David Johnson é uma melhora em detrimento do RB titular da temporada passada, Carlos Hyde, que até anotou bons números, tendo corrido para mais de 1000 jardas e 6 touchdowns. Contudo, não dá para imaginar de cara essa melhora ser suficiente para elevar o nível do jogo terrestre como um todo. O ponto aqui é: ter Carlos Hyde ou David Johnson é ter resultados similares no que tange ao jogo terrestre. O grande diferencial para o recém chegado é sua maior participação no jogo aéreo, o que deve fazer Duke Johnson, RB reserva da equipe perder ainda mais espaço, tendo em vista que ele fazia bem esta função.

Does David Johnson need a change of scenery and could it really be ...

A base da defesa da equipe foi inteiramente mantida. As perdas de DJ Reader e Jahlell Addae foram supridas com Ross Blacklock, escolhido na segunda rodada do draft, e Eric Murray, chegando via free agency. Por este motivo, não há peças de total impacto que poderão mudar o curso da unidade comandada por JJ Watt positiva ou negativamente.

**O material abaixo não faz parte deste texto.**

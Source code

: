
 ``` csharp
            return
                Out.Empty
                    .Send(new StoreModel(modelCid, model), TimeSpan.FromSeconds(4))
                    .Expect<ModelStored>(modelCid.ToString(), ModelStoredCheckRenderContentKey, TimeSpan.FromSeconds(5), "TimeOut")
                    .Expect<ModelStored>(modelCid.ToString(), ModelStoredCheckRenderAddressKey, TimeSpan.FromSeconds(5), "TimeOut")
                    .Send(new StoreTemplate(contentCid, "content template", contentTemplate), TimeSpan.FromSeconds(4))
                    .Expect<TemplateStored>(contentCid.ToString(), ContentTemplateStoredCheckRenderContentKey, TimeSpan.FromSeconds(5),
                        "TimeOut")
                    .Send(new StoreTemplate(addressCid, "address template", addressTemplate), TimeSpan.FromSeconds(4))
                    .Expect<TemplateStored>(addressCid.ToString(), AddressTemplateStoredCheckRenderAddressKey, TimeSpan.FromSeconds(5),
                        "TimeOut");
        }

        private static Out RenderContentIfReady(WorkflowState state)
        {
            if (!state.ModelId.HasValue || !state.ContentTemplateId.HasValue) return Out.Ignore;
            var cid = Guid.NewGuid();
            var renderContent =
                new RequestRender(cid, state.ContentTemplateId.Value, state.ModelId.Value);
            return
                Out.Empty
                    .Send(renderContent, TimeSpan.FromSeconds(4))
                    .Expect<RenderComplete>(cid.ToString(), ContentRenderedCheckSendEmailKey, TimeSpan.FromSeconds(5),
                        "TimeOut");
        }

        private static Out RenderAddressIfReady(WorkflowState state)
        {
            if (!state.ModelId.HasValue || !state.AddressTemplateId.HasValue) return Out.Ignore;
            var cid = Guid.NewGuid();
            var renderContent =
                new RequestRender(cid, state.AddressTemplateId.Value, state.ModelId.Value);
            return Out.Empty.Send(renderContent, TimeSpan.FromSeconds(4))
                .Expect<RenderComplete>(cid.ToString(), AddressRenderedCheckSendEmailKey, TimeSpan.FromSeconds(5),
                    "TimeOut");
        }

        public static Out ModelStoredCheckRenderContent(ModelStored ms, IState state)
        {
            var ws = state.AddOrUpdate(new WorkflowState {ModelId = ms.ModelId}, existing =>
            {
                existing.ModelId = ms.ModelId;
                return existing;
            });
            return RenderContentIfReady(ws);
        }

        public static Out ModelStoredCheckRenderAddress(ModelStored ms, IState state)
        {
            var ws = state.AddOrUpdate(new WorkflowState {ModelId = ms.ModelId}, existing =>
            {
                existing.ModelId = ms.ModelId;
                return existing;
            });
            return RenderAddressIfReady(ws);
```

O fator fundamental para sucesso ou fracasso do Texans na próxima temporada será o ataque. Bill O’Brien, com seu emprego potencialmente em jogo, terá que fazer Deshaun Watson ser maior do que ele já é, de forma que todas as movimentações encabeçadas pela diretoria se paguem e a equipe possa novamente estar presente em jogos decisivos da pós temporada.

No entanto, esta temporada não será o mar de rosas dentro da divisão como foi a temporada passada. O Indianapolis Colts, que conta com grande elenco, mas que tinha controvérsia na posição de quarterback, trouxe o veterano e ótimo Philip Rivers para comandar o ataque. Assim, é esperada uma evolução por parte da jovem equipe que agora tem um nome confiável para a posição mais importante do jogo. O Tennessee Titans poderia ter brigado desde o início pela divisão com o Houston Texans na temporada passada, caso tivessem visto desde logo que Ryan Tannehill era o quarterback da franquia. Mesmo o camisa 17 tendo assumido o cargo de titular depois do início da temporada regular, o time da cidade da música ainda estava na cola do Texans até as últimas semanas, com sua chegada à final da conferência americana sendo o marco do excelente ano. O Jacksonville Jaguars é o ponto fraco da divisão, muito por conta da indecisão na posição de QB. Todavia, a forte defesa da franquia pode dificultar alguns jogos ao decorrer das semanas.

Portanto, observando todo o cenário de elenco, comissão técnica e divisão, é difícil imaginar que o Texans vá ter o domínio da divisão com toda a tranquilidade dos dois últimos anos. Por isso, não se surpreenda ao ver muitos pedindo a demissão de Bill O’Brien caso a equipe não chegue à pós temporada ou tenha dificuldades para tal, haja vista que tudo que aconteceu na franquia nesta última intertemporada foi por suas mãos. Só um nome pode salvar os torcedores de uma temporada ruim e O’Brien de perder seu emprego: Deshaun Watson, este que terá que novamente ser o grande carregador de seu time se almejam sucesso.